I'm keeping an eye on when the event system re-factor I did hits public testing.  If it unpopular or has issues I want to take that into consideration for how I do races.  I re-did events entirely as you describe, however.  Classes, sub-classes, self-contained code within an event system that is separate from external code.  Internal changes don't break code, because events are accessed through defined public accessors.

I intend to do the same for races.  I don't want to complicate races too much, but from community suggestions/feedback I'm focusing on a few key issues. 

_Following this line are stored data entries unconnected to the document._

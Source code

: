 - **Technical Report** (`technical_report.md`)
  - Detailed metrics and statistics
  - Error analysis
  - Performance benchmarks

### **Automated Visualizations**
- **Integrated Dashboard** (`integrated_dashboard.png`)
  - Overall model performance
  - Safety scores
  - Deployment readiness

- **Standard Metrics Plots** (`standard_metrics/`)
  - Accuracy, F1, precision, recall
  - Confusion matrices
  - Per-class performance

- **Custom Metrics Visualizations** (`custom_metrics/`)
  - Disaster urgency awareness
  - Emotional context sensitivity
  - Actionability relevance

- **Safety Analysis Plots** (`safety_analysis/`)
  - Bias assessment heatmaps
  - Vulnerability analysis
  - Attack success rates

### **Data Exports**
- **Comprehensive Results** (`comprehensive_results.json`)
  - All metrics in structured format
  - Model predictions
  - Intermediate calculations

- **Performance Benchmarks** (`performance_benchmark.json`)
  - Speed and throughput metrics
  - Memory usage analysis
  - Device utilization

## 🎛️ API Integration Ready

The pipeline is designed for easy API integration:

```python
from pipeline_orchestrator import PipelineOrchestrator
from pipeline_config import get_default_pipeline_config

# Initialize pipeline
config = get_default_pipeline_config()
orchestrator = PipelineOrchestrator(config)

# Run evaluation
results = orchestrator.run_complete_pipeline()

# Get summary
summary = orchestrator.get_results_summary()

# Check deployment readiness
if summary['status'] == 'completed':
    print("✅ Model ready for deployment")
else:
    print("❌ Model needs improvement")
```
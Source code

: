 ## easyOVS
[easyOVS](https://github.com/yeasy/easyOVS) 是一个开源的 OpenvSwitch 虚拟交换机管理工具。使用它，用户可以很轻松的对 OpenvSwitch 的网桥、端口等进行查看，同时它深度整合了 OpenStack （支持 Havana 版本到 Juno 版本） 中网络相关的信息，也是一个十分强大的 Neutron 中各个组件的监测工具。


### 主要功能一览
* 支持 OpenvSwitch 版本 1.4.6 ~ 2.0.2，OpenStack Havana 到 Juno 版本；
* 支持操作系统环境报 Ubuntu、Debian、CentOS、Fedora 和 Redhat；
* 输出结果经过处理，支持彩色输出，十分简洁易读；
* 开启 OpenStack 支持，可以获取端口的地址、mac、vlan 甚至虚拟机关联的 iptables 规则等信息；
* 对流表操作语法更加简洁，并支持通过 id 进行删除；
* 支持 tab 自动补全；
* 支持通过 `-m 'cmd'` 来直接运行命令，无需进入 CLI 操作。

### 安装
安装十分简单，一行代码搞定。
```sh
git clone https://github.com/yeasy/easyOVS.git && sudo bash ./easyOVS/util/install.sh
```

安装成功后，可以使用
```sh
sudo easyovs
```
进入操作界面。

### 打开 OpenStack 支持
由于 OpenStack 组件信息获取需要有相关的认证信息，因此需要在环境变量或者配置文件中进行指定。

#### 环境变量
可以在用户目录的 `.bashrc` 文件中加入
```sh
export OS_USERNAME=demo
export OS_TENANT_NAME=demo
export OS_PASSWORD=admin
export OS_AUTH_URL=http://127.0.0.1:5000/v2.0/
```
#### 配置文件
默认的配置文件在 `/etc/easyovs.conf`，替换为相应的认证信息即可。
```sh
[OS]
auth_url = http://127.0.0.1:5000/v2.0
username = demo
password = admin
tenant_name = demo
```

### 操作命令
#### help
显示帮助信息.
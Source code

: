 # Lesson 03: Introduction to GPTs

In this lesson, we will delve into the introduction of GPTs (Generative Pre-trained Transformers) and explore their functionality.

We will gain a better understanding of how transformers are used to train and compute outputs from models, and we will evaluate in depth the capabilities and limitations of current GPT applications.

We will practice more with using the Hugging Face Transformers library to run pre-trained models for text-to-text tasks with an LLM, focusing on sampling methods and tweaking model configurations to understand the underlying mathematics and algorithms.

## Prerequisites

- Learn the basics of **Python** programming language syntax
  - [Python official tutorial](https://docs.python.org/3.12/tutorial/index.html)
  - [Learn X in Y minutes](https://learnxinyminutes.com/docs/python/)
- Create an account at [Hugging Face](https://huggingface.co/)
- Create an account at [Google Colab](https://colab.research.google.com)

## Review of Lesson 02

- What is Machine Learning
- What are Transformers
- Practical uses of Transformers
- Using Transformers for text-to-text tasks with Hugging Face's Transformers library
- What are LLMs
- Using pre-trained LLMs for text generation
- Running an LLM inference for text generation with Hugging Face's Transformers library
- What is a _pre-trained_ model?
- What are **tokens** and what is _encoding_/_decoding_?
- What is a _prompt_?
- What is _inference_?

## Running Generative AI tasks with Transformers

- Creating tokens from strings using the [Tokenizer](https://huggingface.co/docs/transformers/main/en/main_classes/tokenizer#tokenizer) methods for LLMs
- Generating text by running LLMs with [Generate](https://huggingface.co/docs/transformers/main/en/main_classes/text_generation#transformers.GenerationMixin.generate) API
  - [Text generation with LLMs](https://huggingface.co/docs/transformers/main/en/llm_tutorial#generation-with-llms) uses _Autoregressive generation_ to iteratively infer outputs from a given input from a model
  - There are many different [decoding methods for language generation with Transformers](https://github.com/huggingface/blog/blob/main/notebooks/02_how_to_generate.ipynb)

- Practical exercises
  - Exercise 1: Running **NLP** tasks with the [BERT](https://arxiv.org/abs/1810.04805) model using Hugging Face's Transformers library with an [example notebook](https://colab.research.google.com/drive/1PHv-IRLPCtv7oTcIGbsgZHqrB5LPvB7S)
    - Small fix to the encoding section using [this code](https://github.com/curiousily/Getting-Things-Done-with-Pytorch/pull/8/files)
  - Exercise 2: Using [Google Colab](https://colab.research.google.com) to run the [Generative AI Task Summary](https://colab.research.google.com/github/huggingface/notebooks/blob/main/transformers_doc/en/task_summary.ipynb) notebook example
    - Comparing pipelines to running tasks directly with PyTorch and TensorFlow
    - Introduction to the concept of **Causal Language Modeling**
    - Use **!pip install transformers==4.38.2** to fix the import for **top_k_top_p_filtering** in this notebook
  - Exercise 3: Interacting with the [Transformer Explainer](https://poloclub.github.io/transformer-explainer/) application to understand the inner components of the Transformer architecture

  • Dynamic color palettes - both modded and official races define 'default' colors for hair, eyes, parts, but those are extended at run-time based on portrait tags ("blue orcs"). 
  • Separating parts and colors better - leather wings, feathered wings, bone wings + color.  Not black_fuzzy_feather_wings.
  • Custom body parts - I'm considering some restrictions here rather than a  'bag of parts'.  Perhaps more arrays of part types.  So modders can put in eyes/sensory organs, limbs (arms/legs/universal?), etc.  Wings, tails, ears.  Sort of a Mr. Potato-head system.  I'm open to better ideas.
  • Biomes - Totally cribbin' off of DnD here, but I definitely intend to include biomes in the race definition so that exploration can auto-load new races in the future to the correct biomes without additional coder work.
  • Combat/Sex Function - This is something I feel is important, but I don't know how the community feels.  I'd like to 'tag' body parts with combat and sex functions.  That way two different races can both have 'tentacles', but one tentacle is a 'penetrator' and another tentacle is an 'orifice' or 'both'.  Same for having body parts modify 'combat'.

The game winding down does affect how willing I am to commit to extensive changes.  Similarly to you, I'm quite curious about future projects, because frankly... whipping up a new game base using Godot doesn't seem *that* hard.  It's my first time using Godot and for a turn-based style game it's more than adequately capable.  Godot's scripting and C# mono coding is way more accessible than directly coding an engine.

Yeah tweaking mods for this has been my first real exposure to Godot.  Does seem much easier then going into a full on Unity game, but more flexible than trying to abuse say Ren'Py into a full on game instead of just a visual novel. There are C# YAML libraries, so was curious how hard that'd be to insert in to the project.

Once the races are classes, it makes it easier to extend that in various ways, so probably best to focus on getting the current setup moved over. though in some ways I guess that does mean maybe simplifying how some things work to make them more generic.